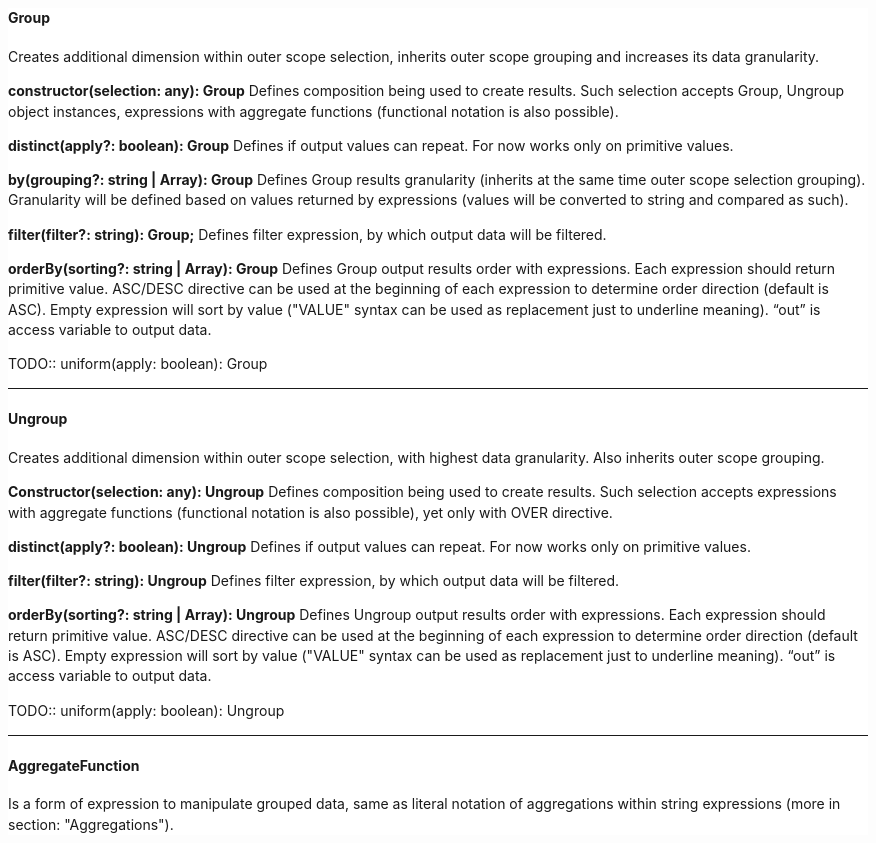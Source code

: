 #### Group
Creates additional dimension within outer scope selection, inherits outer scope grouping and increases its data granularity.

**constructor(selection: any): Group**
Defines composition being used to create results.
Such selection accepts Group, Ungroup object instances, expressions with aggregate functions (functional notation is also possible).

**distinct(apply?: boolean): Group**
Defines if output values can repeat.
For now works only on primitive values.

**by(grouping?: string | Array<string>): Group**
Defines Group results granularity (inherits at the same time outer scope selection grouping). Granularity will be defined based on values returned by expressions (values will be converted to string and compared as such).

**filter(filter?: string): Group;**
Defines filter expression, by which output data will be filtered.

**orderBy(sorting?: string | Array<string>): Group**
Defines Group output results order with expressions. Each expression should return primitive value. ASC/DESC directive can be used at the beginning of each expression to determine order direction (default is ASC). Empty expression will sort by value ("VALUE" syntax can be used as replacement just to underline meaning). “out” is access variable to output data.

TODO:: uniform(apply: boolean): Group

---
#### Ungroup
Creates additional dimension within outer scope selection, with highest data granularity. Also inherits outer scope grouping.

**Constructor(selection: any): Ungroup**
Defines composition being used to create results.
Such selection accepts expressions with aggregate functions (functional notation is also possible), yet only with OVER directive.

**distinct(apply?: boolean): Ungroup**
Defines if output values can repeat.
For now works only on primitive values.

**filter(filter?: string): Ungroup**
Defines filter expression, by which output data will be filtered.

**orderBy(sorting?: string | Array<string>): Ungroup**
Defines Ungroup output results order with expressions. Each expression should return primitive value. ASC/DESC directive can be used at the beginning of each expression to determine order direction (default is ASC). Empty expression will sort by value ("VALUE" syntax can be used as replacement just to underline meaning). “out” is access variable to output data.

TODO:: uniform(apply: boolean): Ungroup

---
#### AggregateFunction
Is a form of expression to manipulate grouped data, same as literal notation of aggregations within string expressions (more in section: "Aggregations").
--------------------
- Task description
If a line of the listing above holds the string "Ungroup", copy it.

- Answer below
Such selection accepts Group, Ungroup object instances, expressions with aggregate functions (functional notation is also possible).
#### Ungroup
**Constructor(selection: any): Ungroup**
**distinct(apply?: boolean): Ungroup**
**filter(filter?: string): Ungroup**
**orderBy(sorting?: string | Array<string>): Ungroup**
Defines Ungroup output results order with expressions. Each expression should return primitive value. ASC/DESC directive can be used at the beginning of each expression to determine order direction (default is ASC). Empty expression will sort by value ("VALUE" syntax can be used as replacement just to underline meaning). “out” is access variable to output data.
TODO:: uniform(apply: boolean): Ungroup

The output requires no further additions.